Historical Testimony

The Serbian Martyrs of Jasenovac

How 700,000 Serbian Christians Chose Martyrdom Over Denying Faith During WWII Genocide

1941-1945🇭🇷Jasenovac, Croatia (Yugoslavia)

Nearly 700,000 Serbian Orthodox Christians chose martyrdom over denying their faith during WWII at Jasenovac concentration camp.

Source:
We will not curse our Savior. Do what you will.
Jasenovac, Croatia: WWII depiction of Serbian Orthodox Martyrs Jasenovac; faith during genocide testimony amid Christian persecution World War 2.

Between 1941 and 1945, the Jasenovac concentration camp in the Nazi-puppet state of Croatia became a place of unspeakable horror for Serbian Orthodox Christians. Nearly 700,000 Orthodox Serbs gave their lives during World War II—killed simply for their faith.

Christian Persecution Under Ustasha Regime

The Croatian Ustasha regime gave Orthodox Serbs three choices: convert to Roman Catholicism, leave, or die. Most chose to die rather than deny their faith.

Surviving witnesses documented scenes of extraordinary courage. Girls, embracing each other, threw themselves into mountain rivers rather than be dishonored. Mothers threw their infants into the waters and jumped after them, knowing that what awaited on the shore was far worse.

Serbian Orthodox Martyrs Choose Death

One account tells of a group of prisoners gathered for execution. The Ustasha commander demanded they curse Christ and convert.

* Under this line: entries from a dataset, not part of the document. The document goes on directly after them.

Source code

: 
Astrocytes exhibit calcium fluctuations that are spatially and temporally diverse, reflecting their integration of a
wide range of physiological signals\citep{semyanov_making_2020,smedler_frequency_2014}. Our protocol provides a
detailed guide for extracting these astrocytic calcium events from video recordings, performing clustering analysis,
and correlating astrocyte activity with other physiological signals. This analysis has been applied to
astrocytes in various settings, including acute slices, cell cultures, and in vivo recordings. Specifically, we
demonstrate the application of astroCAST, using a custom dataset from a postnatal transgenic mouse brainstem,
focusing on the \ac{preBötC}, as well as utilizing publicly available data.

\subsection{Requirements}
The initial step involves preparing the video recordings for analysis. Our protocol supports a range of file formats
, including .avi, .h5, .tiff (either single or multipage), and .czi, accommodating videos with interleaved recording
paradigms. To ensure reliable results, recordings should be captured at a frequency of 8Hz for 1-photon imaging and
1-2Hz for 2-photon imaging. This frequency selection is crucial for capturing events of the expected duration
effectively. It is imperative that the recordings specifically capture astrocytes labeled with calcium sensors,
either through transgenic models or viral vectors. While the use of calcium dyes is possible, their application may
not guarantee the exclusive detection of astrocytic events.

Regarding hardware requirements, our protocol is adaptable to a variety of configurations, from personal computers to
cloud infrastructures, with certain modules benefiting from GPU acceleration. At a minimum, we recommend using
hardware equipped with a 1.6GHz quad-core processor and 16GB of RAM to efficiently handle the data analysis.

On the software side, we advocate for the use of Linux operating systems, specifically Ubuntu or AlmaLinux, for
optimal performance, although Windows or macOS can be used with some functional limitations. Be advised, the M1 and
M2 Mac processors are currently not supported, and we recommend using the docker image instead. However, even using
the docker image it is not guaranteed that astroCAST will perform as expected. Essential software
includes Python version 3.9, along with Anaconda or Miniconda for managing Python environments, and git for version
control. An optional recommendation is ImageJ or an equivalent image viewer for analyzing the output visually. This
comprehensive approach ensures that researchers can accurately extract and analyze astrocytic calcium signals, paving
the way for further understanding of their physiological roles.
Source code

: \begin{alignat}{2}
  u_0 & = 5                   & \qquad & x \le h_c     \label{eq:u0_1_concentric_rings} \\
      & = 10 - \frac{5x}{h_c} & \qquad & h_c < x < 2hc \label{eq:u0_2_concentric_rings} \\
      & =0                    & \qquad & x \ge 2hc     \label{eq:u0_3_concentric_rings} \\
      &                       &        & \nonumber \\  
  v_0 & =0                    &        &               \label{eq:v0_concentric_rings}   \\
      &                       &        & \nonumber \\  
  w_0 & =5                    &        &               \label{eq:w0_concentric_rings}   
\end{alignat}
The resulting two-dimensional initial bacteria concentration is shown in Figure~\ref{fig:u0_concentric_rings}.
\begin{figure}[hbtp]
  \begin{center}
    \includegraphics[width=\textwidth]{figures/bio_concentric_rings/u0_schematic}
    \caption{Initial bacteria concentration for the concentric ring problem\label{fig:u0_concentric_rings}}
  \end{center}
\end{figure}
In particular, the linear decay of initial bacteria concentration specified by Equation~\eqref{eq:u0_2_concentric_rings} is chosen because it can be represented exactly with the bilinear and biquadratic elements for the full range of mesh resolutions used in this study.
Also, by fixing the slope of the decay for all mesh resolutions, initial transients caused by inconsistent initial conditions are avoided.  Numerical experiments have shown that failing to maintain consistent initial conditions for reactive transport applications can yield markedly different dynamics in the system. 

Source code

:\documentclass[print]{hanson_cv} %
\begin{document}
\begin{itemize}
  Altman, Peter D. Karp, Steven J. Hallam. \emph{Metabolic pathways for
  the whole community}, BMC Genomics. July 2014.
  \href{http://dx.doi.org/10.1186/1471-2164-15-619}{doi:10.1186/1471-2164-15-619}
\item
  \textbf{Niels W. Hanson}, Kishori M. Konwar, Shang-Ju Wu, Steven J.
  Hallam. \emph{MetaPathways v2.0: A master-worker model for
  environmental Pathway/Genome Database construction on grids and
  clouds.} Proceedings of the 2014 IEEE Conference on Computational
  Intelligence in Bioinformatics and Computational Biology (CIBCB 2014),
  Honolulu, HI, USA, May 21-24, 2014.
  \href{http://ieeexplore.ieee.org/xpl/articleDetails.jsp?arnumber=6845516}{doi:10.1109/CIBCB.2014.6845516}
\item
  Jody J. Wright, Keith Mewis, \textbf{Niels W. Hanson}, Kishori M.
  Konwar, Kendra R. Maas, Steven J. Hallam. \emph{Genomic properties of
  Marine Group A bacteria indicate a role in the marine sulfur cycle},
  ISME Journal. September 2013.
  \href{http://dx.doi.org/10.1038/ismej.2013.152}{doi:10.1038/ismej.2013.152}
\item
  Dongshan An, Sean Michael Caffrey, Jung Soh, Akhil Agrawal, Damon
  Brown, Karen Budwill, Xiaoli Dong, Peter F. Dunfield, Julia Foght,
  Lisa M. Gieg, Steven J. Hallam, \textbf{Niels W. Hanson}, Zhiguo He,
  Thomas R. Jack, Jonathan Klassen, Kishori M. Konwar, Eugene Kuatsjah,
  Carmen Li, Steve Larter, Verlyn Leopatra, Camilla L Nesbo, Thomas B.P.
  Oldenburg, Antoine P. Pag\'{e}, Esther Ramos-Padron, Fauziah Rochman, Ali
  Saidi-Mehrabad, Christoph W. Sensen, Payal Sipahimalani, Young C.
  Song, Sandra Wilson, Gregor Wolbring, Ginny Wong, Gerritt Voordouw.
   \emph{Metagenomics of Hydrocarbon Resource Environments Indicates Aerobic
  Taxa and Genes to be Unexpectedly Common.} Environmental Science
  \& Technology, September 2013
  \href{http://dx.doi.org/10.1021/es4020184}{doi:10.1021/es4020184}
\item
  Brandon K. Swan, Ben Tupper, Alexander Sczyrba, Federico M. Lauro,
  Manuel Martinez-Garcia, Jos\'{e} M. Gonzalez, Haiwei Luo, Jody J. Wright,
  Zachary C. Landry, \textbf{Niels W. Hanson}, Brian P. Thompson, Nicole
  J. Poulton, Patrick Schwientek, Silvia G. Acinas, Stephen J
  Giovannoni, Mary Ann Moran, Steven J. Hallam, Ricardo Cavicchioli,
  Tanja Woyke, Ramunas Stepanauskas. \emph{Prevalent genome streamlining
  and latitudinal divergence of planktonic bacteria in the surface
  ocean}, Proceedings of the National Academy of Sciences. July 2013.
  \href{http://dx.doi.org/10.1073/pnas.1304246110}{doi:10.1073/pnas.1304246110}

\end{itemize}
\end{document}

An old priest stepped forward instead. "We will not curse our Savior," he said. "Do what you will." He was the first to die, and the others followed him, singing hymns.

In the diocese of Karlovac alone, 173 of 189 Orthodox churches were demolished. Others were desecrated—turned into slaughterhouses, stables, and latrines.

Faith Endures in Concentration Camps

Yet even in the camps, faith endured. Prisoners gathered secretly to pray. Priests heard confessions and offered communion with whatever bread could be found. Some scratched crosses into the walls of their cells.

After the war, the communist Yugoslav government suppressed these testimonies for decades. The archives remained sealed. It was impossible to publish the accounts of survivors.

Legacy of the New Martyrs

But in 2000, the Serbian Orthodox Church formally commemorated the New Martyrs of Jasenovac. Their feast day is September 13. Bishop Nikolai Velimirovich inscribed them in the Church calendar as "those who suffered for the Orthodox faith at the hands of the Roman crusaders and Ustashi during the time of the Second World War."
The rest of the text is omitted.